A paper by Douglas A. Stall discusses the application of a highly realistic driving simulator for evaluating in-vehicle Intelligent Transportation Systems (ITS) and Automated Highway System (AHS) technologies. The work is motivated by the U.S. Department of Transportation's goal to deploy ITS infrastructure in 75 metropolitan areas to reduce daily travel time by 15%. The simulator is presented as a method for assessing safety, driver workload, and traffic efficiency improvements.
Use Cases
- Evaluating driver workload and sense of control based on simulated in-vehicle ITS interactions.
- Assessing traffic efficiency improvements based on simulated complex driving scenarios.
- Testing the safety of new ITS technologies before real-world deployment based on simulator data.
Strengths
- The description cites a specific U.S. DOT goal: deploying ITS infrastructure in 75 metropolitan areas.
- The description cites a specific performance target: reducing daily travel time by 15%.

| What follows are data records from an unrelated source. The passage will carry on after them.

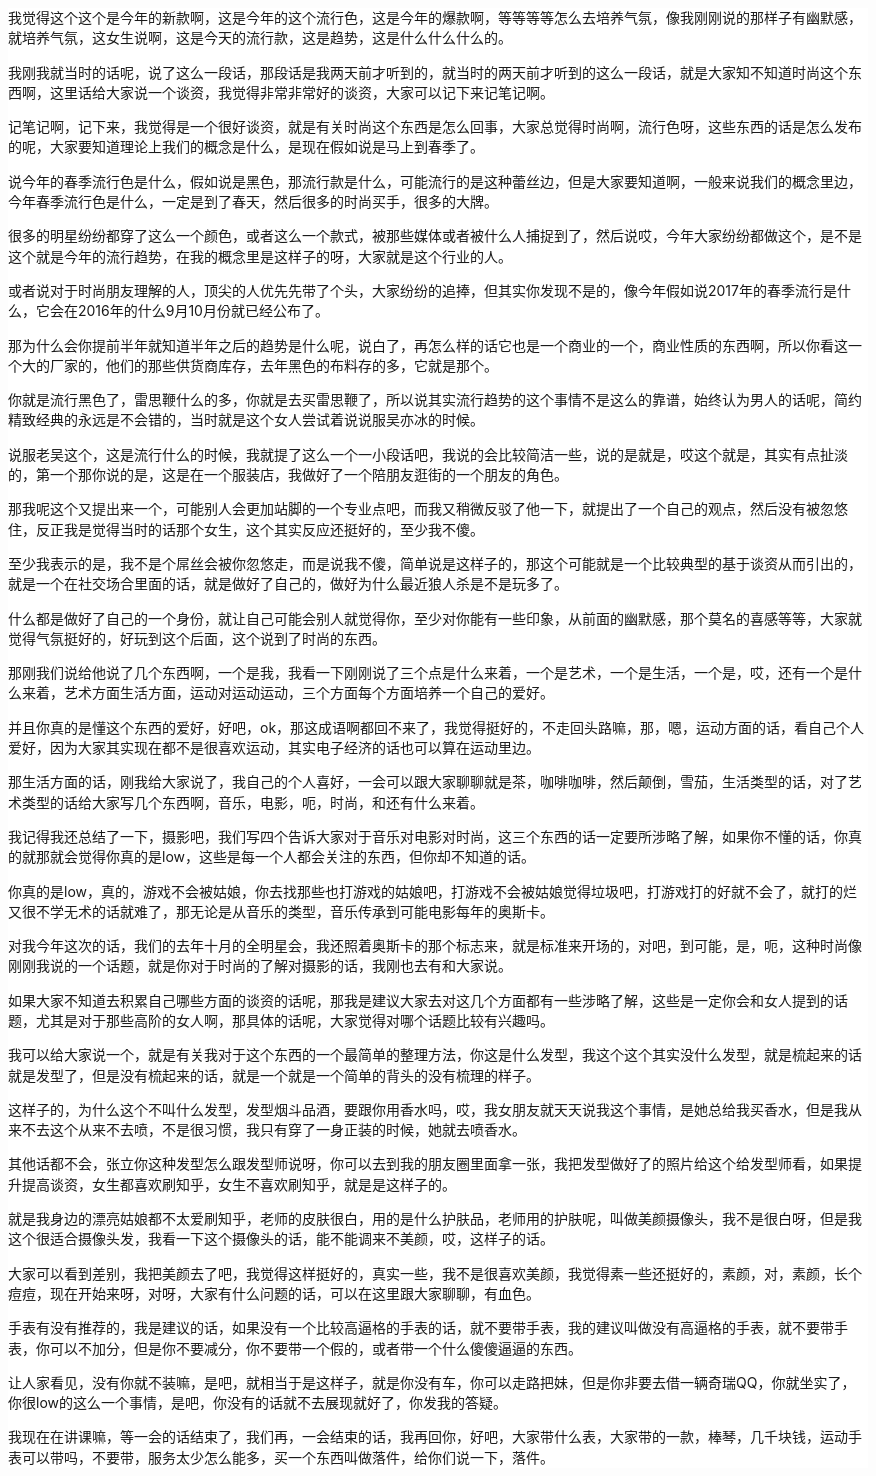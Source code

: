 我觉得这个这个是今年的新款啊，这是今年的这个流行色，这是今年的爆款啊，等等等等怎么去培养气氛，像我刚刚说的那样子有幽默感，就培养气氛，这女生说啊，这是今天的流行款，这是趋势，这是什么什么什么的。

我刚我就当时的话呢，说了这么一段话，那段话是我两天前才听到的，就当时的两天前才听到的这么一段话，就是大家知不知道时尚这个东西啊，这里话给大家说一个谈资，我觉得非常非常好的谈资，大家可以记下来记笔记啊。

记笔记啊，记下来，我觉得是一个很好谈资，就是有关时尚这个东西是怎么回事，大家总觉得时尚啊，流行色呀，这些东西的话是怎么发布的呢，大家要知道理论上我们的概念是什么，是现在假如说是马上到春季了。

说今年的春季流行色是什么，假如说是黑色，那流行款是什么，可能流行的是这种蕾丝边，但是大家要知道啊，一般来说我们的概念里边，今年春季流行色是什么，一定是到了春天，然后很多的时尚买手，很多的大牌。

很多的明星纷纷都穿了这么一个颜色，或者这么一个款式，被那些媒体或者被什么人捕捉到了，然后说哎，今年大家纷纷都做这个，是不是这个就是今年的流行趋势，在我的概念里是这样子的呀，大家就是这个行业的人。

或者说对于时尚朋友理解的人，顶尖的人优先先带了个头，大家纷纷的追捧，但其实你发现不是的，像今年假如说2017年的春季流行是什么，它会在2016年的什么9月10月份就已经公布了。

那为什么会你提前半年就知道半年之后的趋势是什么呢，说白了，再怎么样的话它也是一个商业的一个，商业性质的东西啊，所以你看这一个大的厂家的，他们的那些供货商库存，去年黑色的布料存的多，它就是那个。

你就是流行黑色了，雷思鞭什么的多，你就是去买雷思鞭了，所以说其实流行趋势的这个事情不是这么的靠谱，始终认为男人的话呢，简约精致经典的永远是不会错的，当时就是这个女人尝试着说说服吴亦冰的时候。

说服老吴这个，这是流行什么的时候，我就提了这么一个一小段话吧，我说的会比较简洁一些，说的是就是，哎这个就是，其实有点扯淡的，第一个那你说的是，这是在一个服装店，我做好了一个陪朋友逛街的一个朋友的角色。

那我呢这个又提出来一个，可能别人会更加站脚的一个专业点吧，而我又稍微反驳了他一下，就提出了一个自己的观点，然后没有被忽悠住，反正我是觉得当时的话那个女生，这个其实反应还挺好的，至少我不傻。

至少我表示的是，我不是个屌丝会被你忽悠走，而是说我不傻，简单说是这样子的，那这个可能就是一个比较典型的基于谈资从而引出的，就是一个在社交场合里面的话，就是做好了自己的，做好为什么最近狼人杀是不是玩多了。

什么都是做好了自己的一个身份，就让自己可能会别人就觉得你，至少对你能有一些印象，从前面的幽默感，那个莫名的喜感等等，大家就觉得气氛挺好的，好玩到这个后面，这个说到了时尚的东西。

那刚我们说给他说了几个东西啊，一个是我，我看一下刚刚说了三个点是什么来着，一个是艺术，一个是生活，一个是，哎，还有一个是什么来着，艺术方面生活方面，运动对运动运动，三个方面每个方面培养一个自己的爱好。

并且你真的是懂这个东西的爱好，好吧，ok，那这成语啊都回不来了，我觉得挺好的，不走回头路嘛，那，嗯，运动方面的话，看自己个人爱好，因为大家其实现在都不是很喜欢运动，其实电子经济的话也可以算在运动里边。

那生活方面的话，刚我给大家说了，我自己的个人喜好，一会可以跟大家聊聊就是茶，咖啡咖啡，然后颠倒，雪茄，生活类型的话，对了艺术类型的话给大家写几个东西啊，音乐，电影，呃，时尚，和还有什么来着。

我记得我还总结了一下，摄影吧，我们写四个告诉大家对于音乐对电影对时尚，这三个东西的话一定要所涉略了解，如果你不懂的话，你真的就那就会觉得你真的是low，这些是每一个人都会关注的东西，但你却不知道的话。

你真的是low，真的，游戏不会被姑娘，你去找那些也打游戏的姑娘吧，打游戏不会被姑娘觉得垃圾吧，打游戏打的好就不会了，就打的烂又很不学无术的话就难了，那无论是从音乐的类型，音乐传承到可能电影每年的奥斯卡。

对我今年这次的话，我们的去年十月的全明星会，我还照着奥斯卡的那个标志来，就是标准来开场的，对吧，到可能，是，呃，这种时尚像刚刚我说的一个话题，就是你对于时尚的了解对摄影的话，我刚也去有和大家说。

如果大家不知道去积累自己哪些方面的谈资的话呢，那我是建议大家去对这几个方面都有一些涉略了解，这些是一定你会和女人提到的话题，尤其是对于那些高阶的女人啊，那具体的话呢，大家觉得对哪个话题比较有兴趣吗。

我可以给大家说一个，就是有关我对于这个东西的一个最简单的整理方法，你这是什么发型，我这个这个其实没什么发型，就是梳起来的话就是发型了，但是没有梳起来的话，就是一个就是一个简单的背头的没有梳理的样子。

这样子的，为什么这个不叫什么发型，发型烟斗品酒，要跟你用香水吗，哎，我女朋友就天天说我这个事情，是她总给我买香水，但是我从来不去这个从来不去喷，不是很习惯，我只有穿了一身正装的时候，她就去喷香水。

其他话都不会，张立你这种发型怎么跟发型师说呀，你可以去到我的朋友圈里面拿一张，我把发型做好了的照片给这个给发型师看，如果提升提高谈资，女生都喜欢刷知乎，女生不喜欢刷知乎，就是是这样子的。

就是我身边的漂亮姑娘都不太爱刷知乎，老师的皮肤很白，用的是什么护肤品，老师用的护肤呢，叫做美颜摄像头，我不是很白呀，但是我这个很适合摄像头发，我看一下这个摄像头的话，能不能调来不美颜，哎，这样子的话。

大家可以看到差别，我把美颜去了吧，我觉得这样挺好的，真实一些，我不是很喜欢美颜，我觉得素一些还挺好的，素颜，对，素颜，长个痘痘，现在开始来呀，对呀，大家有什么问题的话，可以在这里跟大家聊聊，有血色。

手表有没有推荐的，我是建议的话，如果没有一个比较高逼格的手表的话，就不要带手表，我的建议叫做没有高逼格的手表，就不要带手表，你可以不加分，但是你不要减分，你不要带一个假的，或者带一个什么傻傻逼逼的东西。

让人家看见，没有你就不装嘛，是吧，就相当于是这样子，就是你没有车，你可以走路把妹，但是你非要去借一辆奇瑞QQ，你就坐实了，你很low的这么一个事情，是吧，你没有的话就不去展现就好了，你发我的答疑。

我现在在讲课嘛，等一会的话结束了，我们再，一会结束的话，我再回你，好吧，大家带什么表，大家带的一款，棒琴，几千块钱，运动手表可以带吗，不要带，服务太少怎么能多，买一个东西叫做落件，给你们说一下，落件。
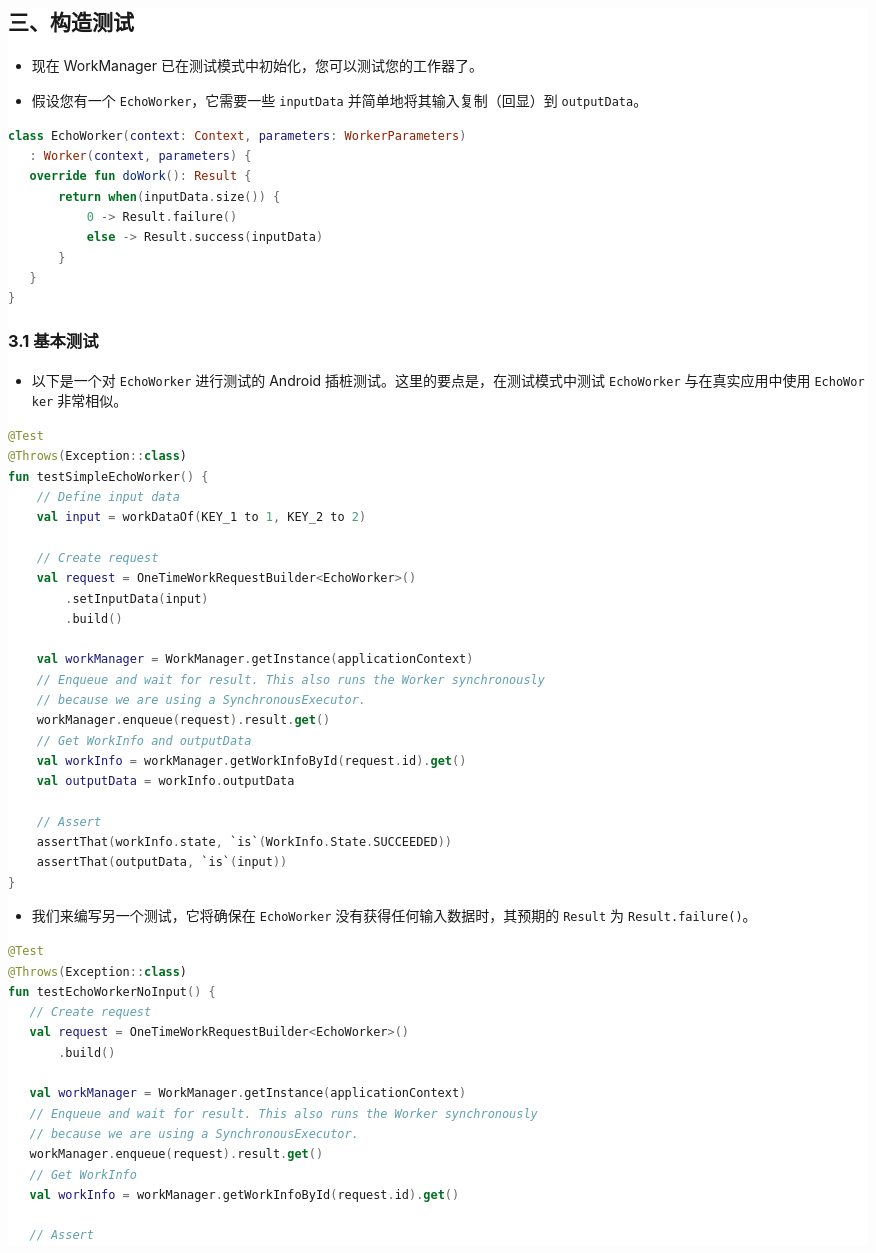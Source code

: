 ## 三、构造测试

* 现在 WorkManager 已在测试模式中初始化，您可以测试您的工作器了。

* 假设您有一个 `EchoWorker`，它需要一些 `inputData` 并简单地将其输入复制（回显）到 `outputData`。

```kotlin
class EchoWorker(context: Context, parameters: WorkerParameters)
   : Worker(context, parameters) {
   override fun doWork(): Result {
       return when(inputData.size()) {
           0 -> Result.failure()
           else -> Result.success(inputData)
       }
   }
}
```

### 3.1 基本测试

* 以下是一个对 `EchoWorker` 进行测试的 Android 插桩测试。这里的要点是，在测试模式中测试 `EchoWorker` 与在真实应用中使用 `EchoWorker` 非常相似。

```kotlin
@Test
@Throws(Exception::class)
fun testSimpleEchoWorker() {
    // Define input data
    val input = workDataOf(KEY_1 to 1, KEY_2 to 2)

    // Create request
    val request = OneTimeWorkRequestBuilder<EchoWorker>()
        .setInputData(input)
        .build()

    val workManager = WorkManager.getInstance(applicationContext)
    // Enqueue and wait for result. This also runs the Worker synchronously
    // because we are using a SynchronousExecutor.
    workManager.enqueue(request).result.get()
    // Get WorkInfo and outputData
    val workInfo = workManager.getWorkInfoById(request.id).get()
    val outputData = workInfo.outputData

    // Assert
    assertThat(workInfo.state, `is`(WorkInfo.State.SUCCEEDED))
    assertThat(outputData, `is`(input))
}
```

* 我们来编写另一个测试，它将确保在 `EchoWorker` 没有获得任何输入数据时，其预期的 `Result` 为 `Result.failure()`。

```kotlin
@Test
@Throws(Exception::class)
fun testEchoWorkerNoInput() {
   // Create request
   val request = OneTimeWorkRequestBuilder<EchoWorker>()
       .build()

   val workManager = WorkManager.getInstance(applicationContext)
   // Enqueue and wait for result. This also runs the Worker synchronously
   // because we are using a SynchronousExecutor.
   workManager.enqueue(request).result.get()
   // Get WorkInfo
   val workInfo = workManager.getWorkInfoById(request.id).get()

   // Assert
```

- The dataset's purpose is clearly defined for evaluating ITS/AHS safety and efficiency.
Limitations
- Row count is unknown, which may limit suitability assessment.
- Column-level documentation is absent; field semantics must be inferred after download.
- Last update date is unknown; freshness unverified.
Provenance
- Source
- Douglas A. Stall, via paperswithcode.
- Collection Method
- Likely contains data generated by or related to a highly realistic driving simulator.
- Time Range
- The paper references a January announcement, but the dataset's temporal coverage is unknown.
- Freshness
- Last updated is unknown.
- Geography
- The research context is U.S.-centric, focusing on metropolitan areas, but the dataset's spatial coverage is unknown.